On Bear Ridge review: bleak laughs in a Welsh dystopia
Ifans impresses in a strange play, punctuated by black humour
Snow falling on jagged rocks, a barren storefront and piled up remnants of old furniture – Ed Thomas’s On Bear Ridge is not exactly a cheery production.
It begins with Rhys Ifans awakening on the ground in the snow, and babbling incomprehensibly. From there on, it mostly gets more strange and more bleak. There are, however, gleaming moments of humour, thanks especially to a very talented cast.
The plot, such as there is one, revolves around a couple who are the last people in a deserted, mountain-top village in a dystopian, war-torn Wales (though the country is not explicitly named). Alone, they struggle to maintain a grip on reality, both past and present, attempting to remember what was real and what wasn’t. They are also grieving a loss, and so they go, reminiscing together, to their non-functioning shop.
This balance is interrupted by a wandering soldier, who, scarred by the violence and hopelessness of the country outside, takes shelter in the shop. The turbulent interactions between the characters match the uninviting landscape outside, and as the walls of the shop literally fall away, you are left feeling completely exposed to the elements, and vividly threatened by the outside world.
Ifans and Rakie Ayola are both gripping in the lead roles – equal parts melancholic and impassioned. Their abstract musing on identity, memory, and loss, which could easily be tiresome and trite, are in fact deeply moving. As they try to remember snippets of “the old language”, and fret over their inability to keep it alive, we can feel the weight of disappearing cultures and traditions all over the world.

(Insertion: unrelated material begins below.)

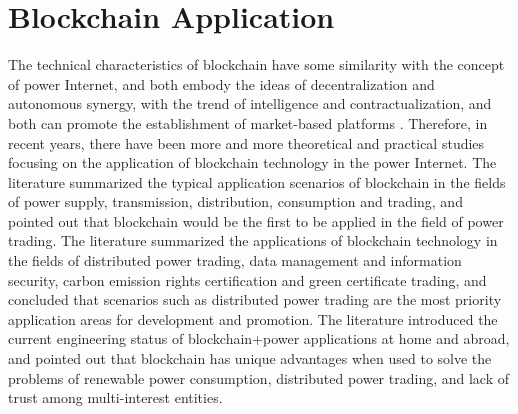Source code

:\section{Blockchain Application}
The technical characteristics of blockchain have some similarity with the concept of power Internet, and both embody the ideas of decentralization and autonomous synergy, with the trend of intelligence and contractualization, and both can promote the establishment of market-based platforms \cite{Nofer2017}. Therefore, in recent years, there have been more and more theoretical and practical studies focusing on the application of blockchain technology in the power Internet. The literature \cite{summaryblockchian2019} summarized the typical application scenarios of blockchain in the fields of power supply, transmission, distribution, consumption and trading, and pointed out that blockchain would be the first to be applied in the field of power trading. The literature \cite{blockchainapplication2021} summarized the applications of blockchain technology in the fields of distributed power trading, data management and information security, carbon emission rights certification and green certificate trading, and concluded that scenarios such as distributed power trading are the most priority application areas for development and promotion. The literature \cite{Thu2020} introduced the current engineering status of blockchain+power applications at home and abroad, and pointed out that blockchain has unique advantages when used to solve the problems of renewable power consumption, distributed power trading, and lack of trust among multi-interest entities.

The play ends with a striking, comic vignette that strikes the right tone in terms of summing up the experience of seeing On Bear Ridge.
Watching it, you can’t help but laugh, and yet you also can’t quite believe you are laughing. There’s something frightening and dark in the comedy, and that uneasy hopelessness seems to be what Thomas, along with his co-director Vicky Featherstone, wants to put across.
On Bear Ridge will be showing at the Royal Court until 23 November.